Cheat-Seeking Missles

Tuesday, October 11, 2005

Spoiled Brats

Thomas Sewell has a strong piece today about the ridiculousness of bias claims and "rights" claims in our now overwhelmingly bias-leveled, rights-granting culture. The thesis of his Real Clear Politics piece:
Equal opportunity does not mean equal results, despite how many laws and policies proceed as if it does, or how much fashionable rhetoric equates the two.
The best example he gives is of two golfers, one the former head partner of a successful law firm, who sued a golf course hotel under the Americans with Disabilities Act, because it did not provide expensive golf carts that allow disabled golfers to hit the ball from their golf cart seat. Sewell says:
If golfers want this kind of cart, there is nothing to stop them from buying one -- except that they would rather have other people be forced to pay for it.
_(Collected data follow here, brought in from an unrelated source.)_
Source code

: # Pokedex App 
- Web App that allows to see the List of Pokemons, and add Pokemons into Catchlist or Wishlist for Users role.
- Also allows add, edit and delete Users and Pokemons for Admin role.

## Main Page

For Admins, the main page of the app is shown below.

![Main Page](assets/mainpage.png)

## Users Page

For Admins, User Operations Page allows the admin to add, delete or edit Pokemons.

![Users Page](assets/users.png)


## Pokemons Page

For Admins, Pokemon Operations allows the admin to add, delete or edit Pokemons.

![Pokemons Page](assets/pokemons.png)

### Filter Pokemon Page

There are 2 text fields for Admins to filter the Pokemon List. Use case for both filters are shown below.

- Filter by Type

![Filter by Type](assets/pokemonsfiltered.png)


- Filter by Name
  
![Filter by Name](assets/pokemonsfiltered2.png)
One of the golfers in this lawsuit has been confined to a wheelchair as a result of a diving accident and another as a result of a gunshot wound. Apparently the hotel had nothing to do with either.
I see the same spoiled brat politics when someone who lives in a home made possible by cut down trees, graded dirt and his abilitity to drive to and fro on public roads says someone else shouldn't have the same right to the same sort of home next door.

The natural enemy of greatness is selfishness. The selfishness of trial lawyers and politicians is leading to laws that feed on the selfishness of people and is causing the diminishment of America's greatness.

The physical monuments to our country's greatness could not be built today because of these laws. Washington DC is built over a wetland; forget about doing that today. Rushmore changed someone's view. The Interstate system encourages growth and fuel consumption. Saturn rockets pollute. Washington had no permit to camp at Valley Forge.